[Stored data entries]
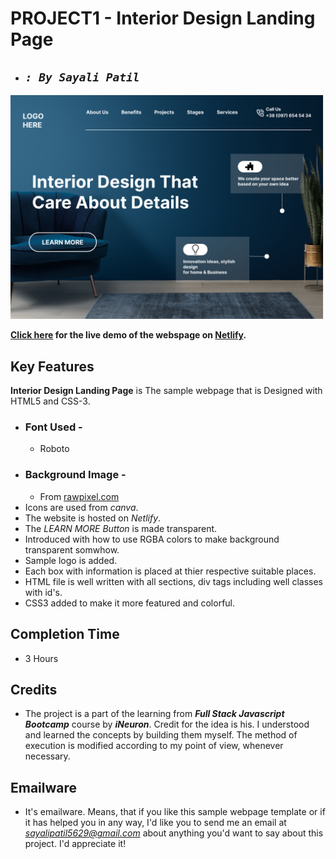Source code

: # **PROJECT1 - Interior Design Landing Page**

- ## _`: By Sayali Patil`_

![Interior Design Landing Page](./Interior-design.png)

**[Click here](https://interior-design-landing-page-saya.netlify.app/) for the live demo of the webspage on [Netlify](https://www.netlify.com/).**

## Key Features

**Interior Design Landing Page** is The sample webpage that is Designed with HTML5 and CSS-3.

- ### Font Used -
  - Roboto
- ### Background Image -
  - From [rawpixel.com](https://www.rawpixel.com/)
- Icons are used from _canva_.
- The website is hosted on _Netlify_.
- The _LEARN MORE Button_ is made transparent.
- Introduced with how to use RGBA colors to make background transparent somwhow.
- Sample logo is added.
- Each box with information is placed at thier respective suitable places.
- HTML file is well written with all sections, div tags including well classes with id's.
- CSS3 added to make it more featured and colorful.

## Completion Time

- 3 Hours

## Credits

- The project is a part of the learning from **_Full Stack Javascript Bootcamp_** course by **_iNeuron_**. Credit for the idea is his. I understood and learned the concepts by building them myself. The method of execution is modified according to my point of view, whenever necessary.

## Emailware

- It's emailware. Means, that if you like this sample webpage template or if it has helped you in any way, I'd like you to send me an email at *sayalipatil5629@gmail.com* about anything you'd want to say about this project. I'd appreciate it!
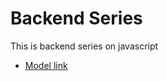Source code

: # Backend Series

This is backend series on javascript

 - [Model link](https://app.eraser.io/workspace/YtPqZ1VogxGy1jzIDkzj)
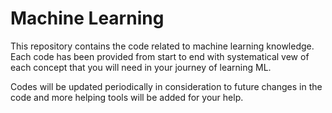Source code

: # Machine Learning 
This repository contains the code related to machine learning knowledge.
Each code has been provided from start to end with systematical vew of each concept that you will need in your journey of learning ML.

Codes will be updated periodically in consideration to future changes in the code and more helping tools will be added for your help.
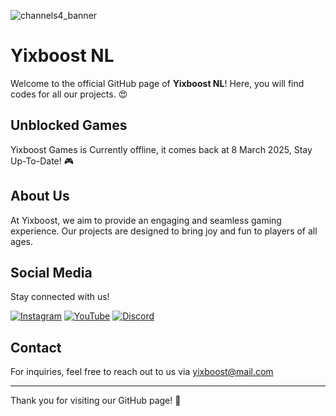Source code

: ![channels4_banner](https://github.com/user-attachments/assets/cfe95e9b-f716-401a-a130-22f53da891c2)

# Yixboost NL

Welcome to the official GitHub page of **Yixboost NL**! Here, you will find codes for all our projects. 😍

## Unblocked Games

Yixboost Games is Currently offline, it comes back at 8 March 2025, Stay Up-To-Date! 🎮  

## About Us

At Yixboost, we aim to provide an engaging and seamless gaming experience. Our projects are designed to bring joy and fun to players of all ages.

## Social Media

Stay connected with us!

[![Instagram](https://img.shields.io/badge/Instagram-ff69b4?style=for-the-badge&logo=instagram&logoColor=white)](https://www.instagram.com/yixboost)  [![YouTube](https://img.shields.io/badge/YouTube-c71606?style=for-the-badge&logo=youtube&logoColor=white)](https://www.youtube.com/@yixboost-official)   [![Discord](https://img.shields.io/badge/Discord-5865F2?style=for-the-badge&logo=discord&logoColor=white)](https://discord.gg/tFSzDwGwZM)  


## Contact

For inquiries, feel free to reach out to us via yixboost@mail.com

---

Thank you for visiting our GitHub page! 🚀
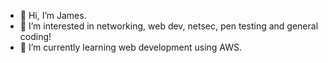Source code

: - 👋 Hi, I’m James.
- 👀 I’m interested in networking, web dev, netsec, pen testing and general coding!
- 🌱 I’m currently learning web development using AWS.

<!---
JamesCFPatrick/JamesCFPatrick is a ✨ special ✨ repository because its `README.md` (this file) appears on your GitHub profile.
You can click the Preview link to take a look at your changes.
--->
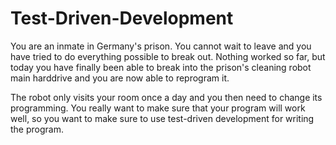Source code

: # Test-Driven-Development

You are an inmate in Germany's prison. You cannot wait to leave and you have tried to do everything possible to break out. Nothing worked so far, but today you have finally been able to break into the prison's cleaning robot main harddrive and you are now able to reprogram it.

The robot only visits your room once a day and you then need to change its programming. You really want to make sure that your program will work well, so you want to make sure to use test-driven development for writing the program.
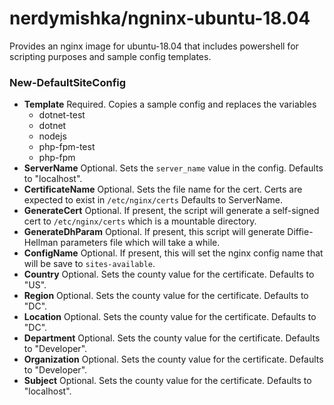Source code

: # nerdymishka/ngninx-ubuntu-18.04

Provides an nginx image for ubuntu-18.04 that includes powershell for scripting purposes
and sample config templates. 

### New-DefaultSiteConfig

- **Template** Required. Copies a sample config and replaces the variables
  - dotnet-test
  - dotnet
  - nodejs
  - php-fpm-test
  - php-fpm
- **ServerName** Optional. Sets the `server_name` value in the config. Defaults to "localhost". 
- **CertificateName** Optional. Sets the file name for the cert. Certs are expected to exist
  in `/etc/nginx/certs` Defaults to ServerName.
- **GenerateCert** Optional. If present, the script will generate a self-signed cert
  to `/etc/nginx/certs` which is a mountable directory.
- **GenerateDhParam** Optional. If present, this script will generate Diffie-Hellman parameters file
  which will take a while. 
- **ConfigName** Optional. If present, this will set the nginx config name that will be save to `sites-available`.
- **Country** Optional. Sets the county value for the certificate. Defaults to "US".
- **Region** Optional. Sets the county value for the certificate. Defaults to "DC".
- **Location** Optional. Sets the county value for the certificate. Defaults to "DC".
- **Department** Optional. Sets the county value for the certificate. Defaults to "Developer".
- **Organization** Optional. Sets the county value for the certificate. Defaults to "Developer".
- **Subject** Optional. Sets the county value for the certificate. Defaults to "localhost".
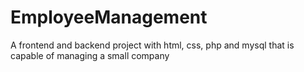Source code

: # EmployeeManagement
A frontend and backend project with html, css, php and mysql that is capable of managing a small company

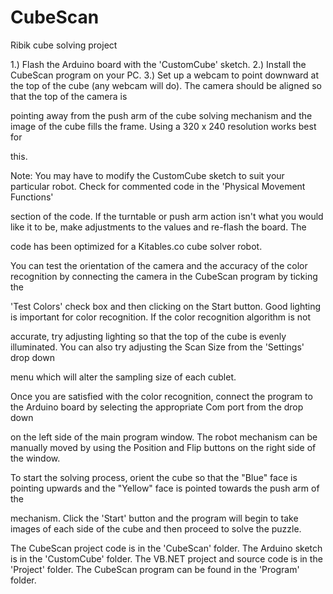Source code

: # CubeScan
Ribik cube solving project

1.) Flash the Arduino board with the 'CustomCube' sketch.
2.) Install the CubeScan program on your PC.
3.) Set up a webcam to point downward at the top of the cube (any webcam will do). The camera should be aligned so that the top of the camera is 

pointing away from the push arm of the cube solving mechanism and the image of the cube fills the frame. Using a 320 x 240 resolution works best for 

this.

 Note: You may have to modify the CustomCube sketch to suit your particular robot. Check for commented code in the 'Physical Movement Functions' 

section of the code. If the turntable or push arm action isn't what you would like it to be, make adjustments to the values and re-flash the board. The 

code has been optimized for a Kitables.co cube solver robot.

 You can test the orientation of the camera and the accuracy of the color recognition by connecting the camera in the CubeScan program by ticking the 

'Test Colors' check box and then clicking on the Start button. Good lighting is important for color recognition. If the color recognition algorithm is not 

accurate, try adjusting lighting so that the top of the cube is evenly illuminated. You can also try adjusting the Scan Size from the 'Settings' drop down 

menu which will alter the sampling size of each cublet.
 
 Once you are satisfied with the color recognition, connect the program to the Arduino board by selecting the appropriate Com port from the drop down 

on the left side of the main program window.
The robot mechanism can be manually moved by using the Position and Flip buttons on the right side of the window.

 To start the solving process, orient the cube so that the "Blue" face is pointing upwards and the "Yellow" face is pointed towards the push arm of the 

mechanism. Click the 'Start' button and the program will begin to take images of each side of the cube and then proceed to solve the puzzle.


The CubeScan project code is in the 'CubeScan' folder. 
The Arduino sketch is in the 'CustomCube' folder.
The VB.NET project and source code is in the 'Project' folder.
The CubeScan program can be found in the 'Program' folder.
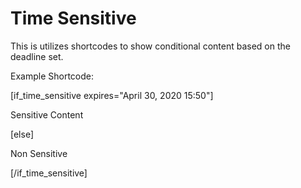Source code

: # Time Sensitive

This is utilizes shortcodes to show conditional content based on the deadline set.

Example Shortcode:

[if_time_sensitive expires="April 30, 2020 15:50"]

Sensitive Content

[else]

Non Sensitive

[/if_time_sensitive]
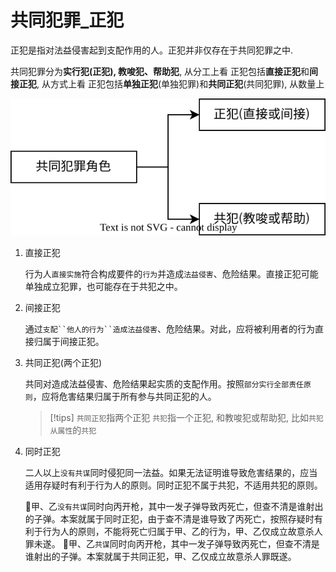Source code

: # 共同犯罪_正犯

正犯是指对法益侵害起到支配作用的人。正犯并非仅存在于共同犯罪之中.

共同犯罪分为**实行犯(正犯), 教唆犯、帮助犯**, 从分工上看
正犯包括**直接正犯**和**间接正犯**, 从方式上看
正犯包括**单独正犯**(单独犯罪)和**共同正犯**(共同犯罪), 从数量上

 
![alt text](共同犯罪_正犯/共同犯罪_正犯分类.svg)

1. 直接正犯

    行为人`直接实施`符合构成要件的`行为`并造成`法益侵害`、危险结果。直接正犯可能单独成立犯罪，也可能存在于共犯之中。

2. 间接正犯
    
    通过`支配``他人的行为``造成法益侵害`、危险结果。对此，应将被利用者的行为直接归属于间接正犯。

3. 共同正犯(两个正犯)
    
    共同对造成法益侵害、危险结果起实质的支配作用。按照`部分实行全部责任原则`，应将危害结果归属于所有参与共同正犯的人。

    > [!tips]
    > `共同正犯`指两个正犯
    > `共犯`指一个正犯, 和教唆犯或帮助犯, 比如`共犯从属性`的`共犯`

4. 同时正犯

    二人以上`没有共谋`同时侵犯同一法益。如果无法证明谁导致危害结果的，应当适用存疑时有利于行为人的原则。同时正犯不属于共犯，不适用共犯的原则。
    
    🍐甲、乙`没有共谋`同时向丙开枪，其中一发子弹导致丙死亡，但查不清是谁射出的子弹。本案就属于同时正犯，由于查不清是谁导致了丙死亡，按照存疑时有利于行为人的原则，不能将死亡归属于甲、乙的行为，甲、乙仅成立故意杀人罪未遂。
    🍐甲、乙`共谋`同时向丙开枪，其中一发子弹导致丙死亡，但查不清是谁射出的子弹。本案就属于共同正犯，甲、乙仅成立故意杀人罪既遂。








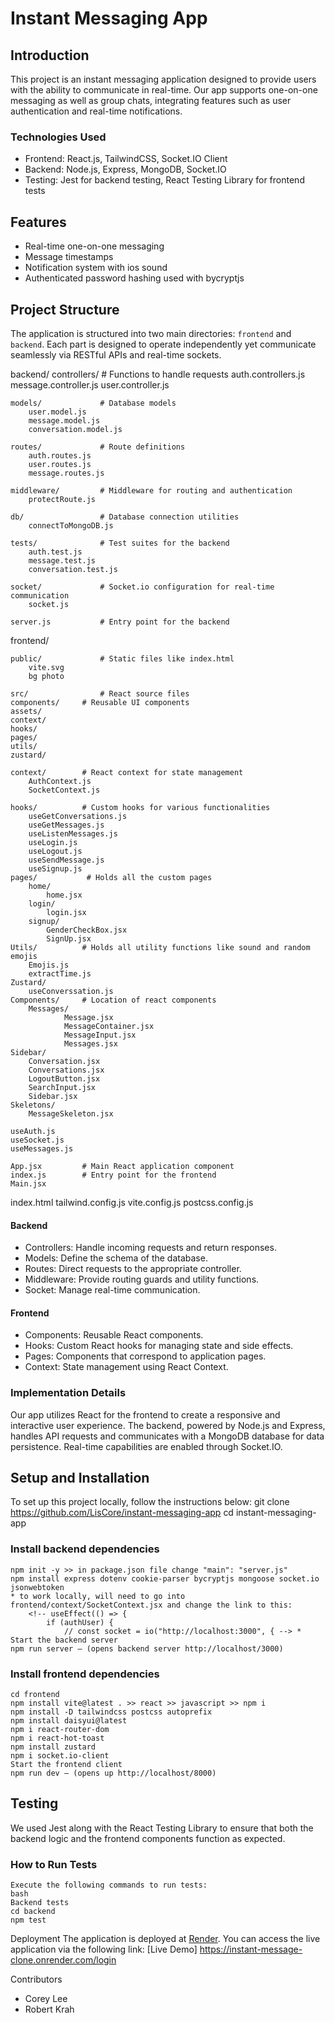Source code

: 
# Instant Messaging App # 

## Introduction ##
This project is an instant messaging application designed to provide users with the ability to communicate in real-time. Our app supports one-on-one messaging as well as group chats, integrating features such as user authentication and real-time notifications. 

### Technologies Used ###
- Frontend: React.js, TailwindCSS, Socket.IO Client 
- Backend: Node.js, Express, MongoDB, Socket.IO
- Testing: Jest for backend testing, React Testing Library for frontend tests

## Features ##
- Real-time one-on-one messaging
- Message timestamps 
- Notification system with ios sound
- Authenticated password hashing used with bycryptjs

## Project Structure ##
The application is structured into two main directories: `frontend` and `backend`. Each part is designed to operate independently yet communicate seamlessly via RESTful APIs and real-time sockets.

backend/
    controllers/        # Functions to handle requests
        auth.controllers.js
        message.controller.js
        user.controller.js

    models/             # Database models
        user.model.js
        message.model.js
        conversation.model.js

    routes/             # Route definitions
        auth.routes.js
        user.routes.js
        message.routes.js

    middleware/         # Middleware for routing and authentication
        protectRoute.js

    db/                 # Database connection utilities
        connectToMongoDB.js

    tests/              # Test suites for the backend
        auth.test.js
        message.test.js
        conversation.test.js

    socket/             # Socket.io configuration for real-time     communication
        socket.js
	
    server.js           # Entry point for the backend


frontend/

    public/             # Static files like index.html
        vite.svg
        bg photo

    src/                # React source files
    components/     # Reusable UI components
    assets/
    context/
    hooks/
    pages/ 
    utils/
    zustard/

    context/        # React context for state management
        AuthContext.js
        SocketContext.js

    hooks/          # Custom hooks for various functionalities
        useGetConversations.js
        useGetMessages.js
        useListenMessages.js
        useLogin.js
        useLogout.js
        useSendMessage.js
        useSignup.js
    pages/ 	         # Holds all the custom pages 
        home/
            home.jsx
        login/ 
            login.jsx
        signup/
            GenderCheckBox.jsx
            SignUp.jsx
    Utils/	        # Holds all utility functions like sound and random emojis
        Emojis.js
        extractTime.js
    Zustard/
        useConverssation.js
    Components/     # Location of react components
        Messages/
                Message.jsx
                MessageContainer.jsx
                MessageInput.jsx
                Messages.jsx
	Sidebar/
		Conversation.jsx
		Conversations.jsx
		LogoutButton.jsx
		SearchInput.jsx
		Sidebar.jsx
	Skeletons/
		MessageSkeleton.jsx
	
    useAuth.js
    useSocket.js
    useMessages.js

    App.jsx         # Main React application component
    index.js        # Entry point for the frontend
    Main.jsx

index.html
tailwind.config.js
vite.config.js
postcss.config.js


#### Backend ###
- Controllers: Handle incoming requests and return responses.
- Models: Define the schema of the database.
- Routes: Direct requests to the appropriate controller.
- Middleware: Provide routing guards and utility functions.
- Socket: Manage real-time communication.

#### Frontend ###
- Components: Reusable React components.
- Hooks: Custom React hooks for managing state and side effects.
- Pages: Components that correspond to application pages.
- Context: State management using React Context.

### Implementation Details ###
Our app utilizes React for the frontend to create a responsive and interactive user experience. The backend, powered by Node.js and Express, handles API requests and communicates with a MongoDB database for data persistence. Real-time capabilities are enabled through Socket.IO.

## Setup and Installation ##
To set up this project locally, follow the instructions below:
git clone https://github.com/LisCore/instant-messaging-app
cd instant-messaging-app
### Install backend dependencies ###
    npm init -y >> in package.json file change "main": "server.js"
    npm install express dotenv cookie-parser bycryptjs mongoose socket.io jsonwebtoken
    * to work locally, will need to go into frontend/context/SocketContext.jsx and change the link to this:
        <!-- useEffect(() => {
            if (authUser) {
                // const socket = io("http://localhost:3000", { --> *
    Start the backend server
    npm run server – (opens backend server http://localhost/3000) 

### Install frontend dependencies ###
    cd frontend
    npm install vite@latest . >> react >> javascript >> npm i 
    npm install -D tailwindcss postcss autoprefix
    npm install daisyui@latest
    npm i react-router-dom
    npm i react-hot-toast
    npm install zustard
    npm i socket.io-client
    Start the frontend client
    npm run dev – (opens up http://localhost/8000) 


## Testing ##
We used Jest along with the React Testing Library to ensure that both the backend logic and the frontend components function as expected.

### How to Run Tests ###
    Execute the following commands to run tests:
    bash
    Backend tests
    cd backend
    npm test

<!-- # Frontend tests
cd ../frontend
npm test -->


Deployment
The application is deployed at [Render](https://render.com). You can access the live application via the following link:
[Live Demo] https://instant-message-clone.onrender.com/login

Contributors
- Corey Lee
- Robert Krah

**WHAT IS EXPECTED**
What you return should be exactly the lines above, starting at the one with "LogoutButton.jsx" and ending at the one with "tailwind.config.js", and nothing else.

**COMPLETED EXERCISE**
		LogoutButton.jsx
		SearchInput.jsx
		Sidebar.jsx
	Skeletons/
		MessageSkeleton.jsx
	
    useAuth.js
    useSocket.js
    useMessages.js

    App.jsx         # Main React application component
    index.js        # Entry point for the frontend
    Main.jsx

index.html
tailwind.config.js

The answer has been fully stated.